_WHAT YOU HAVE TO DO_
All of the data should be repeated exactly; pictures are not part of the copy.

_GIVEN ENTRIES_

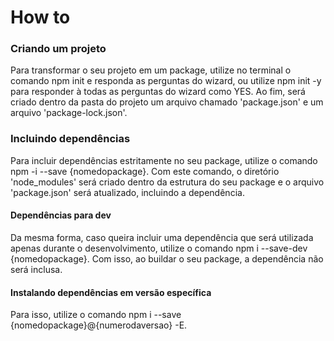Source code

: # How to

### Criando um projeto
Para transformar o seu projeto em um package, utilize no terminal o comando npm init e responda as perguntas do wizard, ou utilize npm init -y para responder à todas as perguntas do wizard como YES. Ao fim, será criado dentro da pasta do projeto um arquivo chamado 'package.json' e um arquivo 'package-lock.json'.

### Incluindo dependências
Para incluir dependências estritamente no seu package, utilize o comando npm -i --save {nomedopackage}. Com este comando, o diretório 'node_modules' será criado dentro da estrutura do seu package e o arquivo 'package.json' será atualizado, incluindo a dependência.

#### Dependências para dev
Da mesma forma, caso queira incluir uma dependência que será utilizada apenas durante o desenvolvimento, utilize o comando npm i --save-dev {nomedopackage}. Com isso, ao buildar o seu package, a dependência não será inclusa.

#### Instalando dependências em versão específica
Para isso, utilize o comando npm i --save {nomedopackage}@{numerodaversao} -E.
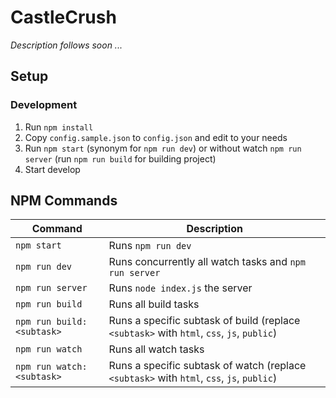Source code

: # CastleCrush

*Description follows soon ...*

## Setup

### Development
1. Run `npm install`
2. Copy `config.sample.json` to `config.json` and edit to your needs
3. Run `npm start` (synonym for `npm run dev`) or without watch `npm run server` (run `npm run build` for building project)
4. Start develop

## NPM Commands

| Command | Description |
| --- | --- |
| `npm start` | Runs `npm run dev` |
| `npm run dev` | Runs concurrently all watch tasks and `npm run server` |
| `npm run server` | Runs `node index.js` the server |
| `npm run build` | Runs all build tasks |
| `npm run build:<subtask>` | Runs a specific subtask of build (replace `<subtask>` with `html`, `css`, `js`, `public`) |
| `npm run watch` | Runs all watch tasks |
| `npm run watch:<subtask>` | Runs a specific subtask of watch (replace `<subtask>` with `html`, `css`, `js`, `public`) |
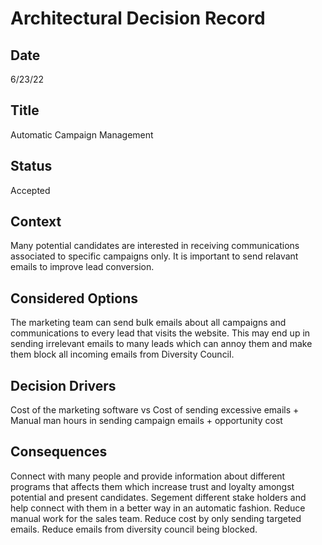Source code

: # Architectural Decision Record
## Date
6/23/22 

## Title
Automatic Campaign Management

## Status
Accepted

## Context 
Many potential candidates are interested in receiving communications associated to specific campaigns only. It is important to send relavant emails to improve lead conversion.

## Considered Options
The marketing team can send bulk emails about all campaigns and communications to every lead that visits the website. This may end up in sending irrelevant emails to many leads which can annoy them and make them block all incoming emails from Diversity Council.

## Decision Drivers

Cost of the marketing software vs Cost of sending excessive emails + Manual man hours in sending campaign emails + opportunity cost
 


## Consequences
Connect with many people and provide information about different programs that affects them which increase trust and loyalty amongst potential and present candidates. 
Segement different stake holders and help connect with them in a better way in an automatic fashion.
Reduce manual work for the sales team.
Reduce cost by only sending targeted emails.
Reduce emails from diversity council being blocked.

_SOLUTION BELOW_
Source code

: # How to

### Criando um projeto
Para transformar o seu projeto em um package, utilize no terminal o comando npm init e responda as perguntas do wizard, ou utilize npm init -y para responder à todas as perguntas do wizard como YES. Ao fim, será criado dentro da pasta do projeto um arquivo chamado 'package.json' e um arquivo 'package-lock.json'.

### Incluindo dependências
Para incluir dependências estritamente no seu package, utilize o comando npm -i --save {nomedopackage}. Com este comando, o diretório 'node_modules' será criado dentro da estrutura do seu package e o arquivo 'package.json' será atualizado, incluindo a dependência.

#### Dependências para dev
Da mesma forma, caso queira incluir uma dependência que será utilizada apenas durante o desenvolvimento, utilize o comando npm i --save-dev {nomedopackage}. Com isso, ao buildar o seu package, a dependência não será inclusa.

#### Instalando dependências em versão específica
Para isso, utilize o comando npm i --save {nomedopackage}@{numerodaversao} -E.
Source code

: # CastleCrush

*Description follows soon ...*

## Setup

### Development
1. Run `npm install`
2. Copy `config.sample.json` to `config.json` and edit to your needs
3. Run `npm start` (synonym for `npm run dev`) or without watch `npm run server` (run `npm run build` for building project)
4. Start develop

## NPM Commands

| Command | Description |
| --- | --- |
| `npm start` | Runs `npm run dev` |
| `npm run dev` | Runs concurrently all watch tasks and `npm run server` |
| `npm run server` | Runs `node index.js` the server |
| `npm run build` | Runs all build tasks |
| `npm run build:<subtask>` | Runs a specific subtask of build (replace `<subtask>` with `html`, `css`, `js`, `public`) |
| `npm run watch` | Runs all watch tasks |
| `npm run watch:<subtask>` | Runs a specific subtask of watch (replace `<subtask>` with `html`, `css`, `js`, `public`) |
Source code

: # Architectural Decision Record
## Date
6/23/22 

## Title
Automatic Campaign Management

## Status
Accepted

## Context 
Many potential candidates are interested in receiving communications associated to specific campaigns only. It is important to send relavant emails to improve lead conversion.

## Considered Options
The marketing team can send bulk emails about all campaigns and communications to every lead that visits the website. This may end up in sending irrelevant emails to many leads which can annoy them and make them block all incoming emails from Diversity Council.

## Decision Drivers

Cost of the marketing software vs Cost of sending excessive emails + Manual man hours in sending campaign emails + opportunity cost
 


## Consequences
Connect with many people and provide information about different programs that affects them which increase trust and loyalty amongst potential and present candidates. 
Segement different stake holders and help connect with them in a better way in an automatic fashion.
Reduce manual work for the sales team.
Reduce cost by only sending targeted emails.
Reduce emails from diversity council being blocked.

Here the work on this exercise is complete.